Â
Matahari pagi di kota Mekah bersinar sangat terang dan udaranya terasa sejuk. Di pelataran Masjidil Haram, aku memandangi wajah Mamaku yang nampak belum merasa kecapaian setelah menjalankan ritual ibadah haji sejak malam hari sampai di pagi hari itu. Kami lalu menghabiskan waktu di pagi hari itu dengan beriktikaf di dalam masjid, dengan terus berdoa serta diselingi dengan membaca Alquran dan kadang-kadang diselingi dengan beristirahat.
Semalam kami memang telah tiba di Mekah dan berada di Masjidil Haram sejak pukul satu dini hari untuk melaksanakan Tawaf Qudum dengan mengelilingi Kakbah sebanyak tujuh putaran dan melaksanakan Sai dengan berjalan kaki dari bukit Safa ke bukit Marwa pulang pergi sebanyak tujuh kali pula, dilanjutkan dengan salat Malam lalu disambung dengan melaksanakan salat Subuh berjamaah.
Setelah beristirahat sejenak lalu melaksanakan salat Duha pada pukul delapan pagi, sambil menatapku Mamaku membuka suara pagi itu, masih di pelataran Masjidil Haram yang langsung berhadapan dengan Kakbah, Â "Kau tahu, Ning, betapa Tuhan Maha Besar. Kita diberi rezeki untuk melaksanakan ibadah haji tahun ini dengan lancar".Â
"Ya Ma, alhamdulillah," jawabku penuh syukur.
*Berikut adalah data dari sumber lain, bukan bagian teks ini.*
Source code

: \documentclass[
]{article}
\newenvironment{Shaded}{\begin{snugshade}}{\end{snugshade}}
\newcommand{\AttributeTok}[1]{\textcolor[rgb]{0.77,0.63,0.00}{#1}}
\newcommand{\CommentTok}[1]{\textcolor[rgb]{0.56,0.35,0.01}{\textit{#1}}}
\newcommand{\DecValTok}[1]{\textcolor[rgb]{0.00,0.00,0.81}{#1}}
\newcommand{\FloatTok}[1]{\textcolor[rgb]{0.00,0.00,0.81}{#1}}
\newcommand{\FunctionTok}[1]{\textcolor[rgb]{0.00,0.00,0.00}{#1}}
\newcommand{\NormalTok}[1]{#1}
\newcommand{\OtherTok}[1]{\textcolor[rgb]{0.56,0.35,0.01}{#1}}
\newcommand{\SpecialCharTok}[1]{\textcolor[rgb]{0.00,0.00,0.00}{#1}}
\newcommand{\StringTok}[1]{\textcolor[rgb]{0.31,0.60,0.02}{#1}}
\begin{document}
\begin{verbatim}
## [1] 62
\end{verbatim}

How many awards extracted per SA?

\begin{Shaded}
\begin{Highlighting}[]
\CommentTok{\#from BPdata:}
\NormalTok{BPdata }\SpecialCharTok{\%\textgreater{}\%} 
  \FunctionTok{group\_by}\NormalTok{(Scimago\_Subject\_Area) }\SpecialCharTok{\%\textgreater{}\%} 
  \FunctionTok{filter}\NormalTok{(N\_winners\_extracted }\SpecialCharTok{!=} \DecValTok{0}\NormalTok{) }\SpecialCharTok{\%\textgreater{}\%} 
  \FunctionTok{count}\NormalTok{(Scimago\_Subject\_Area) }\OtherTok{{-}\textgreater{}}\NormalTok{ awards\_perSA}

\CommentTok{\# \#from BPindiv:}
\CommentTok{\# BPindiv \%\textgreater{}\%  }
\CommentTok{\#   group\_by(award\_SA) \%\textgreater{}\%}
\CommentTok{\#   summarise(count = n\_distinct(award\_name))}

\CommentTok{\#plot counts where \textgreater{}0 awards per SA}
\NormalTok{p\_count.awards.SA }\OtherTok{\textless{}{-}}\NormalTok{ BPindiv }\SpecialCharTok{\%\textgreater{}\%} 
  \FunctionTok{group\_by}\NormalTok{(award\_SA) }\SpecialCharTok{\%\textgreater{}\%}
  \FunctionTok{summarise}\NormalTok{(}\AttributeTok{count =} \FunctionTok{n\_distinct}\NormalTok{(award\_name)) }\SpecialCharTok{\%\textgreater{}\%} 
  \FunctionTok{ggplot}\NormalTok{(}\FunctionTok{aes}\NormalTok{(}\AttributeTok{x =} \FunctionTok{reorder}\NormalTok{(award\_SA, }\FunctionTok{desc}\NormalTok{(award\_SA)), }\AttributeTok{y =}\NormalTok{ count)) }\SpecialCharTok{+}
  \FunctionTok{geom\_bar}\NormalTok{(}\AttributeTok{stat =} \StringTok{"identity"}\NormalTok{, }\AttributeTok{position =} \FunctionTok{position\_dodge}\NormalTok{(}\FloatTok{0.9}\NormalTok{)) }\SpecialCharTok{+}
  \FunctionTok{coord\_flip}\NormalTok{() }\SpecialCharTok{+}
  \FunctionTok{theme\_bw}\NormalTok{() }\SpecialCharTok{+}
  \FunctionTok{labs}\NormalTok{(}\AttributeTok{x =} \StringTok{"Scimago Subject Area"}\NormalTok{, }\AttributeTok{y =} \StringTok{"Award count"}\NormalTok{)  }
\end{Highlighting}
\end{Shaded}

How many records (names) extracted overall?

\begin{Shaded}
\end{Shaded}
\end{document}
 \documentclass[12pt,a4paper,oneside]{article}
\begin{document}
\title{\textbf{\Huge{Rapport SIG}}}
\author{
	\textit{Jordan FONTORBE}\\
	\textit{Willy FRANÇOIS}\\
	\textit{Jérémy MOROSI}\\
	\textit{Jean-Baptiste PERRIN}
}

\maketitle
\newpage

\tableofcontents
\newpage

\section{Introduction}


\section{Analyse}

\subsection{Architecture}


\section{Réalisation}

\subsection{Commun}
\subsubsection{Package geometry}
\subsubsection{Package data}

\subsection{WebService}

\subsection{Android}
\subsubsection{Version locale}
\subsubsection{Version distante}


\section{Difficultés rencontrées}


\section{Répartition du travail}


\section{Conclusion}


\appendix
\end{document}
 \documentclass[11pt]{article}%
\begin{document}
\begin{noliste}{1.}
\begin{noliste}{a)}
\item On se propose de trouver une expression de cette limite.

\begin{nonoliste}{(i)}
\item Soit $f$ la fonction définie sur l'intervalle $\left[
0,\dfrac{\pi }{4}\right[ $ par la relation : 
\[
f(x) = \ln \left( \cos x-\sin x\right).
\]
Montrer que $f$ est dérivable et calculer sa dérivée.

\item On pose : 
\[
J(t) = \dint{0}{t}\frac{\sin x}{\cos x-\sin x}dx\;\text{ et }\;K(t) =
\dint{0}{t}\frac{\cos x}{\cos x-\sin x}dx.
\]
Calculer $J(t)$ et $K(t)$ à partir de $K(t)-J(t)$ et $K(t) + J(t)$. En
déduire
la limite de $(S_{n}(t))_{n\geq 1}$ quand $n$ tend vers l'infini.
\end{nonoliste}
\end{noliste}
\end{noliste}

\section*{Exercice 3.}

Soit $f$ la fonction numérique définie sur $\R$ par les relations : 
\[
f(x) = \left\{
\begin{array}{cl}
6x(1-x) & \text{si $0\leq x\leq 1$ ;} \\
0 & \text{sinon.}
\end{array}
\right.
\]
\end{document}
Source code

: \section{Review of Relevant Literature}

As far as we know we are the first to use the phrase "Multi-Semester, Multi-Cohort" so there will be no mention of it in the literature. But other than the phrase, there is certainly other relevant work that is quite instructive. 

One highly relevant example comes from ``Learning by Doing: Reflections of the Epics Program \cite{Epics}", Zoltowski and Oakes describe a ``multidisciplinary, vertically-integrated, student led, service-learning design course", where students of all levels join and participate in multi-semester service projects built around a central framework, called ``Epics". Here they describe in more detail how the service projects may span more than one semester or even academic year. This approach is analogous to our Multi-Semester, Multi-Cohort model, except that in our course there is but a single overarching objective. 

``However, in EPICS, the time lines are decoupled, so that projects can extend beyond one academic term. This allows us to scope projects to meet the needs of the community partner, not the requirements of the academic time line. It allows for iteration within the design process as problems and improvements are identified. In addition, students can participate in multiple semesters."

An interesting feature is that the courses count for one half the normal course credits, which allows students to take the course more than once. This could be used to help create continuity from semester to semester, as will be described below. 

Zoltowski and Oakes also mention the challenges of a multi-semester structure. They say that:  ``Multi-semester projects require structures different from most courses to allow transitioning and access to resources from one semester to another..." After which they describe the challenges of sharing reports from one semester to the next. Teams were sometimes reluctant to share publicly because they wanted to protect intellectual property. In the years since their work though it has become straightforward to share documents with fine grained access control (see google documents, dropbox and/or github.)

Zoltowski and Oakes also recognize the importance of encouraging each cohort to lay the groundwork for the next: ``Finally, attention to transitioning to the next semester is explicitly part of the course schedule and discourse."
"Mama teringat Kakekmu. Setelah perjalanan pertama kita ke Madinah beberapa hari lalu sampai kemarin, lalu dilanjutkan dengan Mekah saat ini, Mama baru sadar bahwa cerita Kakekmu sewaktu Mama masih kecil benar adanya. Kau tahu, sebelum Mama tidur, Kakek selalu "mendongeng" tentang kota Mekah dan juga kota Madinah.
Dan sampai akhir hayatnya Kakekmu belum pernah sempat menunaikan ibadah haji tetapi yang diceritakannya semua benar! Kakekmu sampai tahu berapa jumlah tiang di Raudah, di dalam masjid Nabawi Madinah, dan kisah-kisah sejarah seperti kisah Nabi Ismail dan ibunya Siti Hajar yang ditinggal di padang gersang oleh Nabi Ibrahim hingga munculnya air Zam-zam. Ketika itu Mama selalu takjub jika mendengar cerita-cerita Kakekmu tentang Tanah Suci. Dan kini Mama dan Kamu bisa mengalaminya sendiri. Jangan lupa doakan Kakek dan Nenekmu, ya," ujar Mamaku mengingatkan.
***
Kisah perjalanan ibadah hajiku dan Mamaku di atas bisa terwujud adalah semua berawal dari kisah masa kecil Mamaku yang tinggal di sebuah kampung kecil dekat dengan kota Raha, Kabupaten Muna, Provinsi Sulawesi Tenggara di tahun 1953.
Saat itu kampung Raha sangat gersang di bulan September. Mamaku saat itu baru berumur delapan tahun. Ia berjalan tertunduk dan beriringan bersama anggota keluarganya setelah acara penguburan jenazah Ibunya sore itu. Airmata Mamaku jatuh diam-diam. Kampung Raha  terasa begitu sepi. Daun-daun pohon jati yang berjejer di sebelah kiri dan kanan Mamaku berjatuhan serasa turut berduka mengiringi langkah pulangnya yang disertai juga oleh rombongan orang kampung.
Dan malam itu Mamaku menangis lagi. Sangat pelan, tertahan. Hidupnya kini telah lengkap sebagai sebatang kara; seorang yatim piatu. Setelah ditinggal oleh Bapaknya dua tahun yang lalu saat ia baru berumur enam tahun, kini Ibunya pun telah meninggalkannya beserta dua orang saudaranya yang lain, yaitu paman Ruwad yang saat itu berumur sepuluh tahun dan adiknya, tante Ria yang saat itu masih sangat belia, berusia enam tahun.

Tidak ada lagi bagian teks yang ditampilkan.